Avery Dennison Corporation says that it has doubled its share of sales in emerging markets over the past five years, and that revenue from Asia, Latin America and Eastern Europe currently represent more than 20 percent of Avery’s total sales. Those were the words of Dean Scarborough, president and CEO, to a gathering of securities analysts and institutional investors last month in Los Angeles, CA, USA.
Company leaders provided an update on Avery Dennison’s growth strategies and operations at the meeting. These included reviews and projections for the pressure sensitive materials business, office products business, retail information services business, and specialty materials and converting businesses.
Scarborough highlighted the progress to date for Avery Dennison’s new RFID business, stating that “similar to the emerging markets today, RFID will one day represent an entirely new platform for growth.” He announced that global consumer products manufacturer Kimberly-Clark recently selected Avery Dennison as its supplier for Gen 2 inlays, which are the industry’s current standard for RFID labels. As previously announced, the company is targeting approximately $10 million in revenue from RFID inlays this year, including sales related to Kimberly-Clark’s implementation plans, as well as those of other end users and converters expected to be announced in the coming months.

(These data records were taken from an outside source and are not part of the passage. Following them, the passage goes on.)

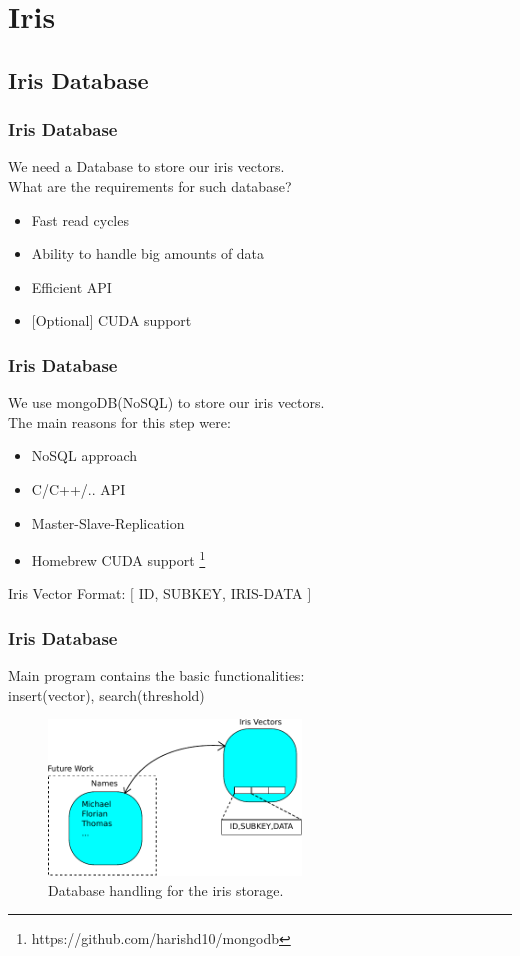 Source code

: \documentclass{beamer}
\begin{document}
\section{Iris} 
\subsection{Iris Database}
\begin{frame}
\frametitle{Iris Database} 
We need a Database to store our iris vectors.\\
What are the requirements for such database?\\
  \begin{itemize}
    \item Fast read cycles
    \item Ability to handle big amounts of data
    \item Efficient API
    \item $[$Optional$]$ CUDA support
  \end{itemize}
\end{frame}

\begin{frame}
\frametitle{Iris Database} 
We use mongoDB(NoSQL) to store our iris vectors.\\
The main reasons for this step were:\\
  \begin{itemize}
    \item NoSQL approach
    \item C/C++/.. API
    \item Master-Slave-Replication
    \item Homebrew CUDA support \footnote{https://github.com/harishd10/mongodb}
  \end{itemize}
  Iris Vector Format: $[$ ID, SUBKEY, IRIS-DATA $]$
\end{frame}


\begin{frame}
\frametitle{Iris Database} 
Main program contains the basic functionalities: \\insert(vector), search(threshold)
    \begin{figure}[hp]
       \includegraphics[width=0.60\textwidth]{../report/iris/Database_Approach.pdf}
       \caption{Database handling for the iris storage.}
     \label{fig:flow}
   \end{figure} 
\end{frame}
\end{document}

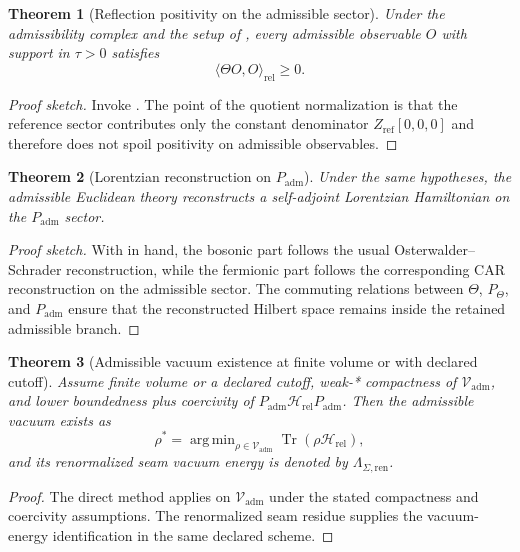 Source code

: \documentclass[11pt,a4paper]{article}
\newtheorem{theorem}{Theorem}[section]
\theoremstyle{definition}
\theoremstyle{remark}
\DeclareMathOperator{\tr}{Tr}
\DeclareMathOperator{\argmin}{arg\,min}
\newcommand{\Seam}{\Sigma}
\newcommand{\Vadm}{\mathcal V_{\mathrm{adm}}}
\newcommand{\Hrel}{\mathcal H_{\mathrm{rel}}}
\newcommand{\Padm}{P_{\mathrm{adm}}}
\begin{document}
\begin{theorem}[Reflection positivity on the admissible sector]
\label{thm:reflection-positivity-admissible}
Under the admissibility complex and the setup of , every admissible observable $O$ with support in $\tau>0$ satisfies
\[
\langle \Theta O,O\rangle_{\mathrm{rel}}\ge 0.
\]
\end{theorem}

\begin{proof}[Proof sketch]
Invoke . The point of the quotient normalization is that the reference sector contributes only the constant denominator $Z_{\mathrm{ref}}[0,0,0]$ and therefore does not spoil positivity on admissible observables.
\end{proof}

\begin{theorem}[Lorentzian reconstruction on \texorpdfstring{$\Padm$}{Padm}]
\label{thm:lorentzian-reconstruction}
Under the same hypotheses, the admissible Euclidean theory reconstructs a self-adjoint Lorentzian Hamiltonian on the $\Padm$ sector.
\end{theorem}

\begin{proof}[Proof sketch]
With  in hand, the bosonic part follows the usual Osterwalder--Schrader reconstruction, while the fermionic part follows the corresponding CAR reconstruction on the admissible sector. The commuting relations between $\Theta$, $P_\Theta$, and $\Padm$ ensure that the reconstructed Hilbert space remains inside the retained admissible branch.
\end{proof}

\begin{theorem}[Admissible vacuum existence at finite volume or with declared cutoff]
\label{thm:admissible-vacuum-existence}
Assume finite volume or a declared cutoff, weak-* compactness of $\Vadm$, and
lower boundedness plus coercivity of $\Padm\Hrel\Padm$. Then the admissible
vacuum exists as
\[
\rho^\ast=\argmin_{\rho\in\Vadm}\tr(\rho\Hrel),
\]
and its renormalized seam vacuum energy is denoted by $\Lambda_{\Seam,\mathrm{ren}}$.
\end{theorem}

\begin{proof}
The direct method applies on $\Vadm$ under the stated compactness and coercivity
assumptions. The renormalized seam residue supplies the vacuum-energy
identification in the same declared scheme.
\end{proof}
\end{document}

Avery Dennison “has targeted a market share goal of 30 percent by the end of 2006, which should eventually translate into a business contributing hundreds of millions of dollars of revenue annually.” He also outlined the company’s competitive advantages in the RFID marketplace, including its proprietary high speed manufacturing capability for inlays and its extensive network of existing relationships with label converters that will supply RFID tags to end users.